Much of the 18th Century Enlightenment can be explained by the approach framed by one man, Sir Isaac Newton, whose emphasis on analysis and observation served as a model for future scientific generations that sought to follow in his footsteps.  But unlike many of the minds that would succeed him, Newton was a devout believer in divine authority, and saw no reason to dissever the word of the Almighty from the laws of Nature—ultimately deducing them to be one and the same.  Although Newton saw no contradictions in appealing to the supernatural as a valid explanation to matters of scientific inquiry, the empiricism of 18th Century France began to direct science further away towards the realm of strict materialist rationalism.  In the late 18th and early 19th Century, mathematician Pierre-Simon Laplace, admiringly called the Newton of France by contemporaries, was the embodiment of the latter sentiment; working relentlessly to understand and solve the minute details Newton had either overlooked or deemed divinely guided.

Laplace’s work was an ambitious attempt to account for how the solar system works; hence appealing to agents beyond the scope of man’s intellect (meaning his intellect) was not just unsatisfactory, but downright unacceptable.  This naturalistic mindset is best illustrated by the oft repeated exchange he had with Napoleon Bonaparte in 1802: the story goes how upon receiving one of Laplace’s latest manuscripts aiming to systematically account for the functions of the universe, Napoleon turned to the mathematician and asked Laplace why it is that he had written an entire book about the intricate details of the universe with no mention of God in it, to which Laplace answered bluntly, “I have no need of that hypothesis.”[2]  This exchange reveals much about Laplace’s personal weltanschauung concerning the utility of accepting metaphysical analyses.  Ironically, it also further imitates Newton’s legacy by setting a precedent; a standard of doing science that influenced the subsequent generation of European thinkers to come.  Except in the model set by Pierre Simon Laplace, theology and deities could have no role in scientific reality.

In Laplace’s quest to decipher the mathematical properties of the universe, he committed himself wholeheartedly to Newton’s theory of universal gravitation as proposed by the English natural philosopher in his Principia Mathematica.  To Laplace, if there existed a concept that could bring all the functions known to science at the time together it was gravity as described by Newton, and it is of importance to note that when it comes to his mathematical calculations, Laplace is a strict Newtonian.  And the system he deduced to be at work from all this was self-operating, and firmly set, rendering appeals to the supernatural redundant in the highest degree.  Thus, Laplace must have been baffled to know that Newton himself was not as strict a Newtonian as Laplace was, because despite laying out a mechanical approach to understanding the cosmos, he still left room for a supernatural agent—i.e. God—to not just set the mechanism in motion, but also tinker with it as the he saw necessary.[3]

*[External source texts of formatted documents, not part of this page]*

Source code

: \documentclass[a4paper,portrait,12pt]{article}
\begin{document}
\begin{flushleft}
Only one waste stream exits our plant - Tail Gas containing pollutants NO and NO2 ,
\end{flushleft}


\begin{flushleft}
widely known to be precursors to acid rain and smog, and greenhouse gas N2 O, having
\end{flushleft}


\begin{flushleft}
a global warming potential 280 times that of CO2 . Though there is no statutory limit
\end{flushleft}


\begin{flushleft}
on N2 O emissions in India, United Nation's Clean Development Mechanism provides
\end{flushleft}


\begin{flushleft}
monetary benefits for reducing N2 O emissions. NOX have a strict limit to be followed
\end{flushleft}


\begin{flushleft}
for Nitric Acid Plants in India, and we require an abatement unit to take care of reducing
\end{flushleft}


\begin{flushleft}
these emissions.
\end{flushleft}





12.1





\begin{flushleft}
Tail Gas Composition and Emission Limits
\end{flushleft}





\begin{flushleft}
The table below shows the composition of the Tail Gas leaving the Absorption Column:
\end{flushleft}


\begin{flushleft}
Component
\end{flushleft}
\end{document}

One particular case that Newton noted as evidence of occasional divine intervention in the solar system concerned the gravitational interactions of Saturn and Jupiter, whose strange pattern of accelerating and decelerating as they revolved on their orbits produced certain mathematical irregularities that suggested that the planetary system would become unstable over time.[4]  And it is in this sort of an apparently scientific anomaly that Newton asserted that the hand of God is required to sustain and stabilize the system into order.  Laplace could not accept Newton’s conclusion on this problem, and would spent a significant amount of his professional career providing mathematical evidence as to why Newton was wrong to presuppose divine assistance when his own work points to quite the opposite.

Laplace’s earliest attempt to answer the dilemma posed by the Jupiter/Saturn problem, presented in 1773, resulted in his conclusion that the gravitational attraction mutually exerted by planets was negligible, even nil.[5]  However, he did not find this answer satisfactory, and presented another—what he considered more thorough—explanation a decade later to the French Academy of Sciences, in his famous 1785 paper, Memoire sur les inegalites seculaires des planets et satellites.  Here, Laplace approached the Jupiter/Saturn problem by stating that the discrepancies observed in regard to planetary orbits, and how their motions affected the relative stability of the solar system, can be accounted for mathematically because they do in fact regularly reverse themselves when one maps out their motions on a long-term basis, proving the system to be stable after all.[6]  Though we know today that Laplace’s calculations exaggerated the stability of the solar system (there exists quite a bit of irregularity in the cosmos), his unyielding pursuit of a naturalistic explanation to the problem gives a lot of insight into his staunch determinism, where every event is caused by a verifiably preceding event and will result in a predictable consequent, excluding supernaturalism from its framework.  It is the principle around which Laplace would strive to orient his scientific career, and establish his personal ideals under.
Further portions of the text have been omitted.